Electrophysiologic effects of pirmenol, its metabolite 2, and enantiomers, on cardiac Purkinje fibers.

Abstract

We used standard microelectrode techniques to study the electrophysiologic effects of pirmenol, its cis-(+) and cis-(-) enantiomers, and its metabolite 2 on canine Purkinje fibers. The parent compound and both enantiomers significantly reduced the amplitude and Vmax of phase 0 of the action potential (AP) and shortened AP duration (APD). No significant differences were detected in the concentration-dependent effects on AP characteristics among these three compounds. Metabolite 2 caused similar changes in the amplitude and Vmax of phase 0, but they were of lesser magnitude. In contrast to the parent compound, metabolite 2 markedly prolonged repolarization. The use-dependent effects of pirmenol and metabolite 2 were studied.

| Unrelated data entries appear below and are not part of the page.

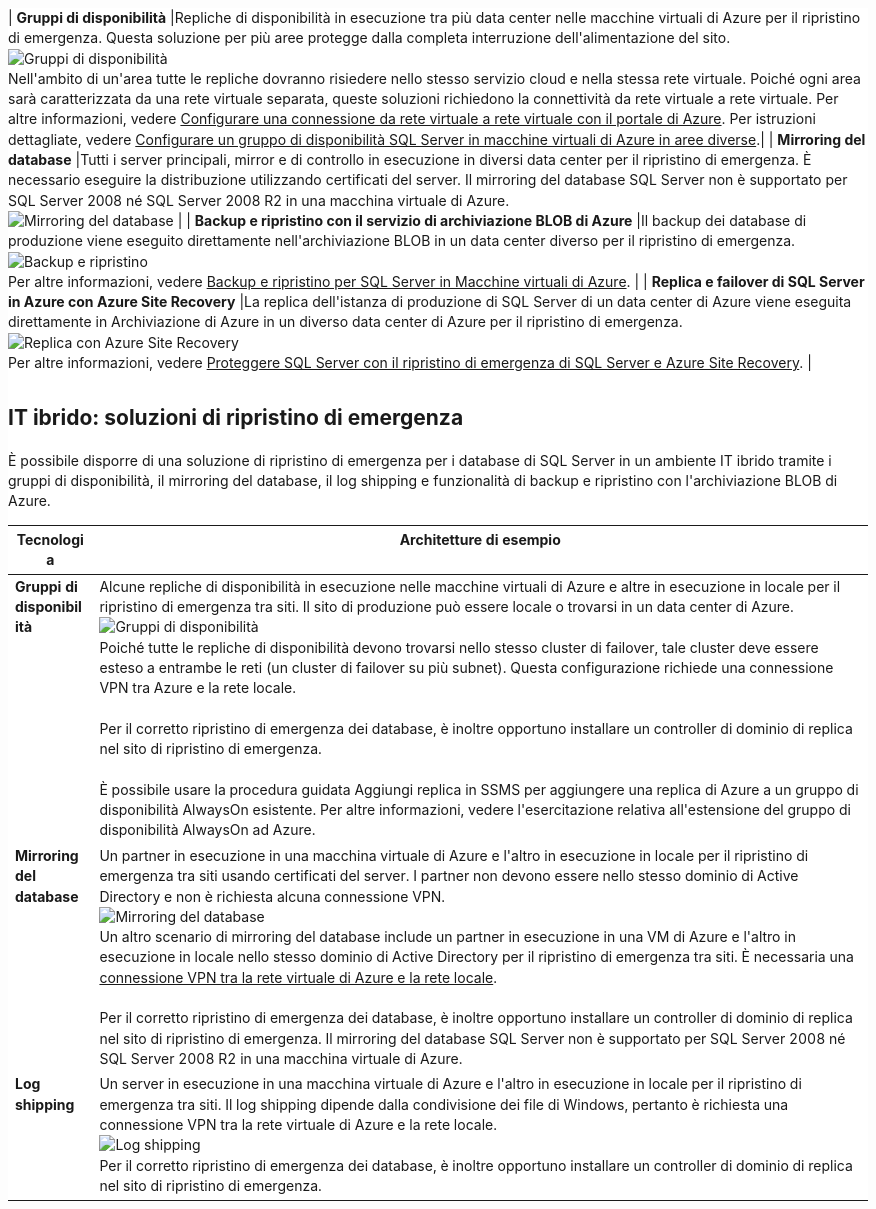 | **Gruppi di disponibilità** |Repliche di disponibilità in esecuzione tra più data center nelle macchine virtuali di Azure per il ripristino di emergenza. Questa soluzione per più aree protegge dalla completa interruzione dell'alimentazione del sito. <br/> ![Gruppi di disponibilità](./media/virtual-machines-windows-sql-high-availability-dr/azure-only-dr-alwayson.png)<br/>Nell'ambito di un'area tutte le repliche dovranno risiedere nello stesso servizio cloud e nella stessa rete virtuale. Poiché ogni area sarà caratterizzata da una rete virtuale separata, queste soluzioni richiedono la connettività da rete virtuale a rete virtuale. Per altre informazioni, vedere [Configurare una connessione da rete virtuale a rete virtuale con il portale di Azure](../../../vpn-gateway/vpn-gateway-howto-vnet-vnet-resource-manager-portal.md). Per istruzioni dettagliate, vedere [Configurare un gruppo di disponibilità SQL Server in macchine virtuali di Azure in aree diverse](virtual-machines-windows-portal-sql-availability-group-dr.md).|
| **Mirroring del database** |Tutti i server principali, mirror e di controllo in esecuzione in diversi data center per il ripristino di emergenza. È necessario eseguire la distribuzione utilizzando certificati del server. Il mirroring del database SQL Server non è supportato per SQL Server 2008 né SQL Server 2008 R2 in una macchina virtuale di Azure. <br/>![Mirroring del database](./media/virtual-machines-windows-sql-high-availability-dr/azure-only-dr-dbmirroring.png) |
| **Backup e ripristino con il servizio di archiviazione BLOB di Azure** |Il backup dei database di produzione viene eseguito direttamente nell'archiviazione BLOB in un data center diverso per il ripristino di emergenza.<br/>![Backup e ripristino](./media/virtual-machines-windows-sql-high-availability-dr/azure-only-dr-backup-restore.png)<br/>Per altre informazioni, vedere [Backup e ripristino per SQL Server in Macchine virtuali di Azure](virtual-machines-windows-sql-backup-recovery.md). |
| **Replica e failover di SQL Server in Azure con Azure Site Recovery** |La replica dell'istanza di produzione di SQL Server di un data center di Azure viene eseguita direttamente in Archiviazione di Azure in un diverso data center di Azure per il ripristino di emergenza.<br/>![Replica con Azure Site Recovery](./media/virtual-machines-windows-sql-high-availability-dr/azure-only-dr-standalone-sqlserver-asr.png)<br/>Per altre informazioni, vedere [Proteggere SQL Server con il ripristino di emergenza di SQL Server e Azure Site Recovery](../../../site-recovery/site-recovery-sql.md). |


## <a name="hybrid-it-disaster-recovery-solutions"></a>IT ibrido: soluzioni di ripristino di emergenza
È possibile disporre di una soluzione di ripristino di emergenza per i database di SQL Server in un ambiente IT ibrido tramite i gruppi di disponibilità, il mirroring del database, il log shipping e funzionalità di backup e ripristino con l'archiviazione BLOB di Azure.

| Tecnologia | Architetture di esempio |
| --- | --- |
| **Gruppi di disponibilità** |Alcune repliche di disponibilità in esecuzione nelle macchine virtuali di Azure e altre in esecuzione in locale per il ripristino di emergenza tra siti. Il sito di produzione può essere locale o trovarsi in un data center di Azure.<br/>![Gruppi di disponibilità](./media/virtual-machines-windows-sql-high-availability-dr/hybrid-dr-alwayson.png)<br/>Poiché tutte le repliche di disponibilità devono trovarsi nello stesso cluster di failover, tale cluster deve essere esteso a entrambe le reti (un cluster di failover su più subnet). Questa configurazione richiede una connessione VPN tra Azure e la rete locale.<br/><br/>Per il corretto ripristino di emergenza dei database, è inoltre opportuno installare un controller di dominio di replica nel sito di ripristino di emergenza.<br/><br/>È possibile usare la procedura guidata Aggiungi replica in SSMS per aggiungere una replica di Azure a un gruppo di disponibilità AlwaysOn esistente. Per altre informazioni, vedere l'esercitazione relativa all'estensione del gruppo di disponibilità AlwaysOn ad Azure. |
| **Mirroring del database** |Un partner in esecuzione in una macchina virtuale di Azure e l'altro in esecuzione in locale per il ripristino di emergenza tra siti usando certificati del server. I partner non devono essere nello stesso dominio di Active Directory e non è richiesta alcuna connessione VPN.<br/>![Mirroring del database](./media/virtual-machines-windows-sql-high-availability-dr/hybrid-dr-dbmirroring.png)<br/>Un altro scenario di mirroring del database include un partner in esecuzione in una VM di Azure e l'altro in esecuzione in locale nello stesso dominio di Active Directory per il ripristino di emergenza tra siti. È necessaria una [connessione VPN tra la rete virtuale di Azure e la rete locale](../../../vpn-gateway/vpn-gateway-howto-site-to-site-resource-manager-portal.md).<br/><br/>Per il corretto ripristino di emergenza dei database, è inoltre opportuno installare un controller di dominio di replica nel sito di ripristino di emergenza. Il mirroring del database SQL Server non è supportato per SQL Server 2008 né SQL Server 2008 R2 in una macchina virtuale di Azure. |
| **Log shipping** |Un server in esecuzione in una macchina virtuale di Azure e l'altro in esecuzione in locale per il ripristino di emergenza tra siti. Il log shipping dipende dalla condivisione dei file di Windows, pertanto è richiesta una connessione VPN tra la rete virtuale di Azure e la rete locale.<br/>![Log shipping](./media/virtual-machines-windows-sql-high-availability-dr/hybrid-dr-log-shipping.png)<br/>Per il corretto ripristino di emergenza dei database, è inoltre opportuno installare un controller di dominio di replica nel sito di ripristino di emergenza. |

At 10(-5) M, the time constant of onset of use-dependent block (tau on) for pirmenol was 10.4 +/- 0.4 (mean +/- SEM) beats; for metabolite 2, it was 7.4 +/- 0.8 beats (p < 0.05). The time constants of recovery from use-dependent block (tau off) were comparable: pirmenol 18 +/- 2 s and metabolite 2 21 +/- 6 s (p > 0.05). Pirmenol and its enantiomers have comparable local anesthetic effects. In contrast to pirmenol, its metabolite 2 prolongs AP duration.